- Problem requirements
Would you repeat exactly the part of the listing below that runs from the line containing "#### 3.1构造函数和析构函数" down to the line containing "#### 3.3设置目标点", inclusive, and nothing else?

- Material for the task

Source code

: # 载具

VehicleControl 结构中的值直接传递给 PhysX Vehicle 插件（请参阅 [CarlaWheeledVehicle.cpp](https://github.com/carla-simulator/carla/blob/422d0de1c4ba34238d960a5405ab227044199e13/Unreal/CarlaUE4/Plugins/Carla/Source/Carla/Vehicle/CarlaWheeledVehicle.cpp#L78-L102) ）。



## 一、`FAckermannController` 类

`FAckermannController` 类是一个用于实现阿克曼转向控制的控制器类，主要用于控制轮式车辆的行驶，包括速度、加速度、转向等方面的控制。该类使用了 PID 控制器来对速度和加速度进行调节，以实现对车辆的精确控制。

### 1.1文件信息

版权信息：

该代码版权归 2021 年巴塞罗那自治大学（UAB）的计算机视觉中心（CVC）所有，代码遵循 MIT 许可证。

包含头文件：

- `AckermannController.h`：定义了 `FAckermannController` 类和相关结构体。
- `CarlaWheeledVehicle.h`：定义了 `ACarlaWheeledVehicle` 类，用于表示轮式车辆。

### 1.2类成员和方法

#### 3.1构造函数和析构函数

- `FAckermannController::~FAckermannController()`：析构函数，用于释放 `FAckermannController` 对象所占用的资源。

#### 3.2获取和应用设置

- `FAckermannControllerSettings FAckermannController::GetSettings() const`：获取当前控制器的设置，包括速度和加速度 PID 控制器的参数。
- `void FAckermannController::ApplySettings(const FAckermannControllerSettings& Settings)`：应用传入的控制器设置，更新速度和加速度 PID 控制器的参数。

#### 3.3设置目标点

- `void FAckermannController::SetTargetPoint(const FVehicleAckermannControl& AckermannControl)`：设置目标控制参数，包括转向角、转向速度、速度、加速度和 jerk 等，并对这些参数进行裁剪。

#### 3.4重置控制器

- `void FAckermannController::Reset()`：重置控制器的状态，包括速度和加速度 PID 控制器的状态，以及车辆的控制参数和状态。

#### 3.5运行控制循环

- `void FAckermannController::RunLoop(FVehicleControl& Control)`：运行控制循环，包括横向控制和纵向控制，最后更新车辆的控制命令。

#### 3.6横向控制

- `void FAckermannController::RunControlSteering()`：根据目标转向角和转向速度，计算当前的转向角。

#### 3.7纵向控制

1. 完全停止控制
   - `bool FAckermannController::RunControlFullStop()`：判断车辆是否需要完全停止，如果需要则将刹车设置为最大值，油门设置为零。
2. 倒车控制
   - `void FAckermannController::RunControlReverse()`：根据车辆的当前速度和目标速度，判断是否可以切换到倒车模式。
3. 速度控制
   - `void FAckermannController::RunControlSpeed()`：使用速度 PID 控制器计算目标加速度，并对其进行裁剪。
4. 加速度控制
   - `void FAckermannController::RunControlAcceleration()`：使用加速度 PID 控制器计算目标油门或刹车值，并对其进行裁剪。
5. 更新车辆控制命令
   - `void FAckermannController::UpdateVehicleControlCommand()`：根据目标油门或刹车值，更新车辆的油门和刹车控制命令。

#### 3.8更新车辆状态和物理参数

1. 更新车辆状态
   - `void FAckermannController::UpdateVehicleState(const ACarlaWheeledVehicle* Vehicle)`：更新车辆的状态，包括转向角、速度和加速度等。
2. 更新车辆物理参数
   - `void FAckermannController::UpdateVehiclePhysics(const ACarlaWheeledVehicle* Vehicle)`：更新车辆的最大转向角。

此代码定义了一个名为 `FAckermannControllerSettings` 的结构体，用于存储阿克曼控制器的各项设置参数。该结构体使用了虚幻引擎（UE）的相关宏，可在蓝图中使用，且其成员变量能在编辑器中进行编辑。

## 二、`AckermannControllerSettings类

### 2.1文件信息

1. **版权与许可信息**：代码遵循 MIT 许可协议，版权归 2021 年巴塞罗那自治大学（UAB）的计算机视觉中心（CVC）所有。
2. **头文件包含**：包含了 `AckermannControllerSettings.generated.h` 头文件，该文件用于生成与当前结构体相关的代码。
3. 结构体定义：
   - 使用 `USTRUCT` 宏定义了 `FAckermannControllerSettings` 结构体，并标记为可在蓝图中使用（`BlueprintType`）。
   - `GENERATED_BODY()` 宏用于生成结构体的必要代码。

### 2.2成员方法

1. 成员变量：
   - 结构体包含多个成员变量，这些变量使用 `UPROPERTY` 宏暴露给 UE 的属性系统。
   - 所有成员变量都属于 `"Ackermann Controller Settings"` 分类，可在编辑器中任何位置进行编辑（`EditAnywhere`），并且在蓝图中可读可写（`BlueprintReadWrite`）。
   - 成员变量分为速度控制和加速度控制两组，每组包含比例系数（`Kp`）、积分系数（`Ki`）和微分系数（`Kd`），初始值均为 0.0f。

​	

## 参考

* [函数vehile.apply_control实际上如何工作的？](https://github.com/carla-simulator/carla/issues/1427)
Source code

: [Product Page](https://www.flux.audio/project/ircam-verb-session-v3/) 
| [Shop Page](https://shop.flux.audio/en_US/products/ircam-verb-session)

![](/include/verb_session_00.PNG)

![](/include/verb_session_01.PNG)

- Task answer
#### 3.1构造函数和析构函数

- `FAckermannController::~FAckermannController()`：析构函数，用于释放 `FAckermannController` 对象所占用的资源。

#### 3.2获取和应用设置

- `FAckermannControllerSettings FAckermannController::GetSettings() const`：获取当前控制器的设置，包括速度和加速度 PID 控制器的参数。
- `void FAckermannController::ApplySettings(const FAckermannControllerSettings& Settings)`：应用传入的控制器设置，更新速度和加速度 PID 控制器的参数。

#### 3.3设置目标点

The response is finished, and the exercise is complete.